## Task details
Using the listing that follows, filter out every line lacking the string "label" and return the rest.

## Data for the task
------------------------------------
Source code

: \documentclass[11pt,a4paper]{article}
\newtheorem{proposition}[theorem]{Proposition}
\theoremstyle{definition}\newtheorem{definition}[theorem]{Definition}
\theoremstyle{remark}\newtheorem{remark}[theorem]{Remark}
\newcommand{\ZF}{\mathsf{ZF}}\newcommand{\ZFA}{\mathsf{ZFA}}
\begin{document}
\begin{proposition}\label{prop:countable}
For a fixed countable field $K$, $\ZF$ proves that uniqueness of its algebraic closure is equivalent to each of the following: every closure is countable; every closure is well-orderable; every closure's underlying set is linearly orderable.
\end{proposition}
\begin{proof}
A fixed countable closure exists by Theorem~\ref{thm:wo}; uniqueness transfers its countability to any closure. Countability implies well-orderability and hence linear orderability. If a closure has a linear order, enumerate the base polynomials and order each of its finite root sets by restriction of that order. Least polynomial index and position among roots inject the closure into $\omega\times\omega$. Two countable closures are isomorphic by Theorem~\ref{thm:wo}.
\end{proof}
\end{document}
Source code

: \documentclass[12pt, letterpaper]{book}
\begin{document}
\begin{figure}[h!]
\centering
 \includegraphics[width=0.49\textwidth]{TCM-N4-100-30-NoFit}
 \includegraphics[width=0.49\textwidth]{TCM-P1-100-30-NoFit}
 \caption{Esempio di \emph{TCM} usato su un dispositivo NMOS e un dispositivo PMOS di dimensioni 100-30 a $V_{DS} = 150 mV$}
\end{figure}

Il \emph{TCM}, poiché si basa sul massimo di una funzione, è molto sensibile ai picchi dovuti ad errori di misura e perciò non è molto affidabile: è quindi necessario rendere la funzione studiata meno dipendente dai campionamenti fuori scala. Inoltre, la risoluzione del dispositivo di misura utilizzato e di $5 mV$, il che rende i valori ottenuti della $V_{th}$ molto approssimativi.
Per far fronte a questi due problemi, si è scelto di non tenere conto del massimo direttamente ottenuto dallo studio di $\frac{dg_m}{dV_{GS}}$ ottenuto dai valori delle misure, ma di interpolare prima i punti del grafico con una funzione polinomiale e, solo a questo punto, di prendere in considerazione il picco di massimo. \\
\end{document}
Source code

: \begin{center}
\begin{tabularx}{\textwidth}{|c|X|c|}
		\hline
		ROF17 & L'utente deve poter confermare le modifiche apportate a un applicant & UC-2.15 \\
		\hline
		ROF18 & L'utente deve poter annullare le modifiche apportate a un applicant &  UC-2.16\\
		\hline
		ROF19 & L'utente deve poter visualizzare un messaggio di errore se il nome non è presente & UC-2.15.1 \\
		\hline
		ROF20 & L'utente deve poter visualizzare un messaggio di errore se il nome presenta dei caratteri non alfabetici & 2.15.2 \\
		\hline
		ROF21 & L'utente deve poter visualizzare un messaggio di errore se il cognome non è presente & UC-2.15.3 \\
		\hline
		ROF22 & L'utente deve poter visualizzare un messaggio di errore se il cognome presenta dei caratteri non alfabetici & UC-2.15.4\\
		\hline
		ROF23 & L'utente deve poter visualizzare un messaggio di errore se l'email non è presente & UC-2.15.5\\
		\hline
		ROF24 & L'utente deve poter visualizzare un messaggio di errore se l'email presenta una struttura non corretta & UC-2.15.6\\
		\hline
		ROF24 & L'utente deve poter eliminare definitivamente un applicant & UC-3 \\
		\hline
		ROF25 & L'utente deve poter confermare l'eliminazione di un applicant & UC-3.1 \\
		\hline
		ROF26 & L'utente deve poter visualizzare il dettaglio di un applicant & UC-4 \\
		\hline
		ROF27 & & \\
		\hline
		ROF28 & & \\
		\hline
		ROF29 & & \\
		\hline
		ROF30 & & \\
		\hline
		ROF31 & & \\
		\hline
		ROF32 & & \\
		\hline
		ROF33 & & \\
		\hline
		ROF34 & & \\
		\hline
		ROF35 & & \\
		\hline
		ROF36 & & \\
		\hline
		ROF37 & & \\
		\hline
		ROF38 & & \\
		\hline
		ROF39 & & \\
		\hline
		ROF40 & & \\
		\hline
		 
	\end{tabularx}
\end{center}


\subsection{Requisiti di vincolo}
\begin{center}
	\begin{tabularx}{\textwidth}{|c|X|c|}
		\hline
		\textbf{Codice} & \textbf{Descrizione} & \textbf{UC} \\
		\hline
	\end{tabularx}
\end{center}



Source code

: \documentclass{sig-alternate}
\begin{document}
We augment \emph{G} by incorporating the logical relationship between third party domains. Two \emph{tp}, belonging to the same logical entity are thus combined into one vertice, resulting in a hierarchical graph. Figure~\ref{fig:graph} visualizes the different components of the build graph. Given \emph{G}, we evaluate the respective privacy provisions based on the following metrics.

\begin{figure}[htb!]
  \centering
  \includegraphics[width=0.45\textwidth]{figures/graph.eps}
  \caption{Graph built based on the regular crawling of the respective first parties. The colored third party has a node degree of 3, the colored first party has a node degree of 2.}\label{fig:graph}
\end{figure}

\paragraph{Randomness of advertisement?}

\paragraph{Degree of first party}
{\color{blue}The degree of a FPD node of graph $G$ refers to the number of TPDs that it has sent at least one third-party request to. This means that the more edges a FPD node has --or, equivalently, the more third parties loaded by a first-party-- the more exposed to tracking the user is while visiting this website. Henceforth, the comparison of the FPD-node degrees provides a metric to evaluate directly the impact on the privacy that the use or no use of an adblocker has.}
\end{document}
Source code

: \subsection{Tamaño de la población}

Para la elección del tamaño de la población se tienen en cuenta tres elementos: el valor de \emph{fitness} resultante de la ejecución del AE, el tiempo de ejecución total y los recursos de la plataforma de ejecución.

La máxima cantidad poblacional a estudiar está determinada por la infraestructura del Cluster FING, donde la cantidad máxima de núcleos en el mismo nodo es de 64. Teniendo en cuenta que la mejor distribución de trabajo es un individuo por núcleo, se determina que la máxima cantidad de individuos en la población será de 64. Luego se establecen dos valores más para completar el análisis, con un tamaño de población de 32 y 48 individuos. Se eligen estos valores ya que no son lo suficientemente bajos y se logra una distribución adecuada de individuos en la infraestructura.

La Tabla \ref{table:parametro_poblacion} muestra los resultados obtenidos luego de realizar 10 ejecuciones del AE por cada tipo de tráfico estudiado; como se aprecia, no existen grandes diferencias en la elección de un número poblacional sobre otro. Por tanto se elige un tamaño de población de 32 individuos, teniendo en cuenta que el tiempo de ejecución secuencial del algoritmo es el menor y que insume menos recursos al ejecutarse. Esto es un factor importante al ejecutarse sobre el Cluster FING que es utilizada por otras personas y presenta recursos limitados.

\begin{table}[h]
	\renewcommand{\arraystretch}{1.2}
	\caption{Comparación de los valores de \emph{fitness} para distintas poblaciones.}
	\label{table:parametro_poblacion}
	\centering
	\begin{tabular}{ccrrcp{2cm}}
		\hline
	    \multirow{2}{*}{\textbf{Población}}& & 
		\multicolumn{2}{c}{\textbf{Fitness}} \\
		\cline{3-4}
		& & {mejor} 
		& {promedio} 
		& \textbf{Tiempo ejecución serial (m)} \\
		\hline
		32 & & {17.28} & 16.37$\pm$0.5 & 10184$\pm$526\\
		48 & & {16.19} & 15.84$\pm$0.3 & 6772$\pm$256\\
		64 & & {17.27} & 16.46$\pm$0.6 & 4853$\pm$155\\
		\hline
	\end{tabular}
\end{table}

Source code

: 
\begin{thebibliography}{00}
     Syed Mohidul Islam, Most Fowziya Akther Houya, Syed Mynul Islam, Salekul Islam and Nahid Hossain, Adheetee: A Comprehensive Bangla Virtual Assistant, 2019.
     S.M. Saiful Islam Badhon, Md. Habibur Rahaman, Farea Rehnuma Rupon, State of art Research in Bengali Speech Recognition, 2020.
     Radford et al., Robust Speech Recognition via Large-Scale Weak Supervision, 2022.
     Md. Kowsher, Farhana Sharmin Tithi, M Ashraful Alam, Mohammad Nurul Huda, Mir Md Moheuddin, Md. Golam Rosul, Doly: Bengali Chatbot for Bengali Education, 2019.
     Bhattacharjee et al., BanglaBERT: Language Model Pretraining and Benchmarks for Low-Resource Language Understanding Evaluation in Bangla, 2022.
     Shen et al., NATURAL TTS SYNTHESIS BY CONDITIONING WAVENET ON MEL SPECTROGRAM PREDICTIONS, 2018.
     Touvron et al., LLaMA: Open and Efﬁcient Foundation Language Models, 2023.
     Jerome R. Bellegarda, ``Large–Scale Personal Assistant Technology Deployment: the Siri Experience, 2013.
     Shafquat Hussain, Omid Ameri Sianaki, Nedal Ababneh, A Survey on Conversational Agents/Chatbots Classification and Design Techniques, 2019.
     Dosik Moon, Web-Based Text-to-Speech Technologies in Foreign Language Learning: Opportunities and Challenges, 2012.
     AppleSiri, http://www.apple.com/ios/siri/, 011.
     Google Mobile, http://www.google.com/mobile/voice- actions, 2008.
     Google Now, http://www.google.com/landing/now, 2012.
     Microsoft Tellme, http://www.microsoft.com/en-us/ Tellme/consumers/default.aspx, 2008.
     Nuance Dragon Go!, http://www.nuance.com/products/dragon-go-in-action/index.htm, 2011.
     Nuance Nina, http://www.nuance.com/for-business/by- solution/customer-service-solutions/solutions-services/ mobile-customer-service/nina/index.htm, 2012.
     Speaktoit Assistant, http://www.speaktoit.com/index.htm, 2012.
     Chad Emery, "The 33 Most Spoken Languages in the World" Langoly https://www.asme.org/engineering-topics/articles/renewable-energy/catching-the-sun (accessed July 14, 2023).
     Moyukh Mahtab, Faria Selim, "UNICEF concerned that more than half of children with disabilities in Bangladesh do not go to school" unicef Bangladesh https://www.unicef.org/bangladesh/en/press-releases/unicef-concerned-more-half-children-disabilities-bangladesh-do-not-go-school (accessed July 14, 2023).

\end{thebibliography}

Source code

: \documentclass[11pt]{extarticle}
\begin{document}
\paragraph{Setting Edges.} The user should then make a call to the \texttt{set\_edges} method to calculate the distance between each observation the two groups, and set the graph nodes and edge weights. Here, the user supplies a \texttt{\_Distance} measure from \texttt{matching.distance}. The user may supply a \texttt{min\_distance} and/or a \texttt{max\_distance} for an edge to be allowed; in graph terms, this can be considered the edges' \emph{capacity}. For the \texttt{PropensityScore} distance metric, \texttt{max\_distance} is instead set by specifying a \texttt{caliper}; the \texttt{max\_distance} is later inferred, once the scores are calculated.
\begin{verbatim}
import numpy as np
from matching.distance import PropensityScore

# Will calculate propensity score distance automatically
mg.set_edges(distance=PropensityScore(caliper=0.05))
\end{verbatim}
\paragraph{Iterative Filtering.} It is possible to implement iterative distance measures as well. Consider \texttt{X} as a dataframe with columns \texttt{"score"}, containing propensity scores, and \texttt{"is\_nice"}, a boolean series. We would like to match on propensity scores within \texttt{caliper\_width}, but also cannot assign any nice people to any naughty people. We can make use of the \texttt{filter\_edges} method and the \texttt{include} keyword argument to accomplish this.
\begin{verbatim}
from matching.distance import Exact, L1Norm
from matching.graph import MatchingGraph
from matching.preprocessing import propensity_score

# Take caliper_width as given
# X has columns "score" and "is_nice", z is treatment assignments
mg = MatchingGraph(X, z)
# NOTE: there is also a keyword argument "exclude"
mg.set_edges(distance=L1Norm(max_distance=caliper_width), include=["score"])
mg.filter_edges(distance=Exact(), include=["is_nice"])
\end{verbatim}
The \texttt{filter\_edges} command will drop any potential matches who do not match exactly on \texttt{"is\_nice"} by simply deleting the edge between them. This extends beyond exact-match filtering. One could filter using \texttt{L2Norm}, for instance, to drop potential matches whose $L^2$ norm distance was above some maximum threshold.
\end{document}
------------------------------------
## Output of the task
\begin{proposition}\label{prop:countable}
  \caption{Graph built based on the regular crawling of the respective first parties. The colored third party has a node degree of 3, the colored first party has a node degree of 2.}\label{fig:graph}
	\label{table:parametro_poblacion}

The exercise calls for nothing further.